The primary target of the second A-bomb was Kokura Arsenal, a massive (4100' x 2000') arms-production complex that was supplying the Japanese military with all sorts of weapons. The secondary target was Niigata (another big military port, sort of a lesser version of Hiroshima). The tertiary target was the Mitsubishi Shipyards, a
massive warship construction facility near Nagasaki.
Due to technical and weather difficulties, the bomb ended up being dropped on Urakami, an industrial zone north of Nagasaki. There it destroyed both the Mitsubishi Steel Works and the Mitsubishi Torpedo Works.
Before Japan attacked us, Pearl Harbor had been regarded as immune to air-dropped torpedoes because the water was so shallow that the torpedoes would hit the ocean floor and embed themselves in the mud. This was the only harbor in the world (outside Japan) that had such a natural defense against air-dropped torpedoes. In order to attack us, Japan had to find a way to modify their torpedoes so that they would defeat these unique defenses. The aforementioned Mitsubishi Torpedo Works was the place that produced these modifications.
(The damage to the torpedo factory was quite satisfactory.
)
Builder wrote:Where is your evidence?
Hiroshima:
"Hiroshima was a city of considerable military importance. It contained the 2nd Army Headquarters, which commanded the defense of all of southern Japan. The city was a communications center, a storage point, and an assembly area for troops. To quote a Japanese report, "Probably more than a thousand times since the beginning of the war did the Hiroshima citizens see off with cries of 'Banzai' the troops leaving from the harbor."
http://avalon.law.yale.edu/20th_century/mp06.asp
"Out of 140,000 deaths, about 20,000 were considered to be those of the military service men."

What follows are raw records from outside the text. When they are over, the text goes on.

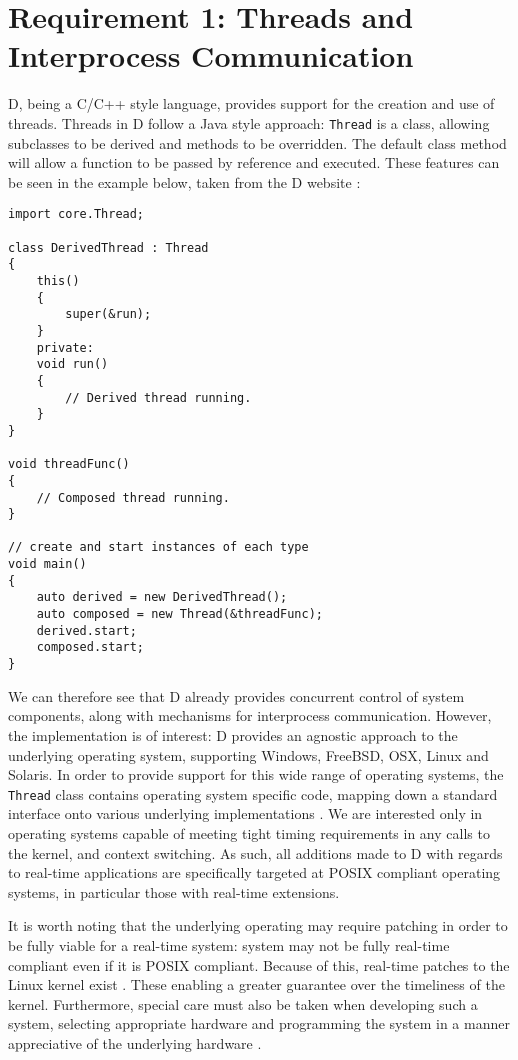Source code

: \section{Requirement 1: Threads and Interprocess Communication}
D, being a C/C++ style language, provides support for the creation and use of 
threads. Threads in D follow a Java style approach: \texttt{Thread} is a class, 
allowing subclasses to be derived and methods to be overridden. The default 
class method will allow a function to be passed by reference and executed. 
These features can be seen in the example below, taken from the D website
\cite{core-thread}: 
\begin{lstlisting}
import core.Thread; 

class DerivedThread : Thread
{
    this()
    {
        super(&run);
    }
    private:
    void run()
    {
        // Derived thread running.
    }
}

void threadFunc()
{
    // Composed thread running.
}

// create and start instances of each type
void main()
{
    auto derived = new DerivedThread();
    auto composed = new Thread(&threadFunc);
    derived.start; 
    composed.start;
}
\end{lstlisting}
We can therefore see that D already provides 
concurrent control of system components, along with mechanisms for 
interprocess communication. However, the implementation is of interest: D 
provides an agnostic approach to the underlying operating system, supporting 
Windows, FreeBSD, OSX, Linux and Solaris. 
In order to provide support for this wide range of operating systems, the 
\texttt{Thread}
class contains operating system specific code, mapping down a standard interface 
onto various underlying implementations 
\cite{github-core-thread}. 
We are interested only in operating systems capable of meeting tight timing 
requirements in any calls to the kernel, and context switching.
As such, all additions made to D with regards to real-time applications are 
specifically targeted at POSIX compliant 
operating systems, in particular those with real-time extensions. 
\par\bigskip\noindent
It is worth noting that the underlying operating may require patching in order 
to be fully viable for a real-time system: system may not be fully
real-time compliant even if it is POSIX compliant. Because of this, real-time patches 
to the Linux kernel exist \cite{rt-wiki}. These enabling a greater 
guarantee over the timeliness of the kernel. 
Furthermore, special care must also be taken when developing such a system,
selecting appropriate hardware and programming the system in a manner appreciative 
of the underlying hardware \cite{rt-wiki-how-to}.

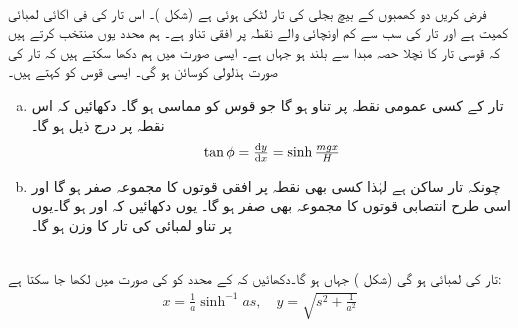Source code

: \\
فرض کریں دو کھمبوں کے بیچ بجلی کی تار لٹکی ہوئی ہے (شکل )۔ اس تار کی فی اکائی لمبائی کمیت  ہے اور تار کی سب سے کم اونچائی والے نقطہ پر افقی تناو  ہے۔ ہم محدد یوں منتخب کرتے ہیں کہ قوسی تار کا نچلا حصہ مبدا سے  بلند ہو جہاں  ہے۔ ایسی صورت میں ہم دکھا سکتے ہیں کہ تار کی صورت ہذلولی کوسائن  ہو گی۔ ایسی قوس کو  کہتے ہیں۔
\begin{enumerate}[a.]
\item
تار کے کسی  عمومی نقطہ  پر تناو  ہو گا جو قوس کو مماسی ہو گا۔ دکھائیں کہ اس نقطہ پر درج ذیل ہو گا۔
\begin{align*}
\tan\phi=\tfrac{\dif y}{\dif x}=\sinh \tfrac{mgx}{H}
\end{align*}
\item
چونکہ تار ساکن ہے لہٰذا کسی بھی نقطہ پر افقی قوتوں کا مجموعہ صفر ہو گا اور اسی طرح انتصابی قوتوں کا مجموعہ بھی صفر ہو گا۔ یوں دکھائیں کہ  اور  ہو گا۔یوں  پر تناو  لمبائی کی تار کا وزن ہو گا۔ 
\end{enumerate}
\\
تار کی لمبائی  ہو گی  (شکل ) جہاں  ہو گا۔دکھائیں کہ  کے محدد کو  کی صورت میں لکھا جا سکتا ہے:
\begin{align*}
x=\frac{1}{a}\sinh^{-1}as,\quad y=\sqrt{s^2+\frac{1}{a^2}}
\end{align*}
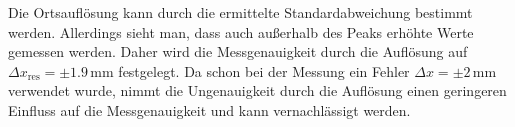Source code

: \documentclass[12pt,a4paper]{scrartcl}
\numberwithin{equation}{section} %
\renewcommand{\[}{} %
\renewcommand{\]}{\noindent} %
\begin{document}


\noindent
Die Ortsauflösung kann durch die ermittelte Standardabweichung bestimmt werden. Allerdings sieht man, dass auch außerhalb des Peaks erhöhte Werte gemessen werden. Daher wird die Messgenauigkeit durch die Auflösung auf $\Delta x_\mathrm{res}=\pm 1.9\,\mathrm{mm}$ festgelegt. Da schon bei der Messung ein Fehler $\Delta x=\pm 2\,\mathrm{mm}$ verwendet wurde, nimmt die Ungenauigkeit durch die Auflösung einen geringeren Einfluss auf die Messgenauigkeit und kann vernachlässigt werden.
\end{document}
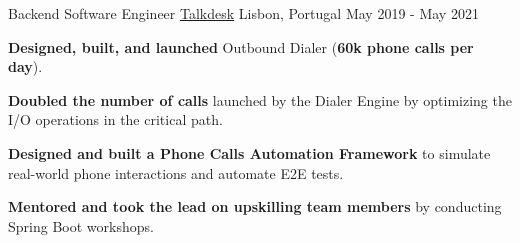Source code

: \begin{cventries}

  \cventry
    {Backend Software Engineer}
    {\href{https://www.talkdesk.com/}{Talkdesk}}
    {Lisbon, Portugal}
    {May 2019 - May 2021}
    {
      \begin{cvitems}
        \item \textbf{Designed, built, and launched} Outbound Dialer (\textbf{60k phone calls per day}).
        \item \textbf{Doubled the number of calls} launched by the Dialer Engine by optimizing the I/O operations in the critical path.
        \item \textbf{Designed and built a Phone Calls Automation Framework} to simulate real-world phone interactions and automate E2E tests.
        \item \textbf{Mentored and took the lead on upskilling team members} by conducting Spring Boot workshops.
      \end{cvitems}
      \vspace{4mm}
    }

    

\end{cventries}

http://web.archive.org/web/20050525025545/www.hiroshima-cdas.or.jp/HICARE/ab2e.html
"Hiroshima before the war was the seventh largest city in Japan, with a population of over 340,000, and was the principal administrative and commercial center of the southwestern part of the country. As the headquarters of the Second Army and of the Chugoku Regional Army, it was one of the most important military command stations in Japan, the site of one of the largest military supply depots, and the foremost military shipping point for both troops and supplies. Its shipping activities had virtually ceased by the time of the attack, however, because of sinkings and the mining of the Inland Sea."
http://www.trumanlibrary.org/whistlestop/study_collections/bomb/large/documents/index.php?pagenumber=8&documentid=7-1&documentdate=1946-06-30&studycollectionid=abomb
"There were 43,000 soldiers based in Hiroshima, and Nagasaki was an industrial city that had turned out the torpedoes used at Pearl Harbor. Its shipyards had built some of Japan's biggest warships."
http://seattletimes.nwsource.com/trinity/articles/closer1.html
Nagasaki:
"The bomb exploded high over the industrial valley of Nagasaki, almost midway between the Mitsubishi Steel and Arms Works, in the south, and the Mitsubishi-Urakami Ordnance Works (Torpedo Works), in the north, the two principal targets of the city."
http://avalon.law.yale.edu/20th_century/mp07.asp
"In Nagasaki, only the Mitsubishi Dockyards among the major industries was remote enough from the explosion to escape serious damage. The other three Mitsubishi firms, which were responsible together with the dockyards for over 90 percent of the industrial output of the city, were seriously damaged. The Arms Plant and the Steel Works were in the main area of damage."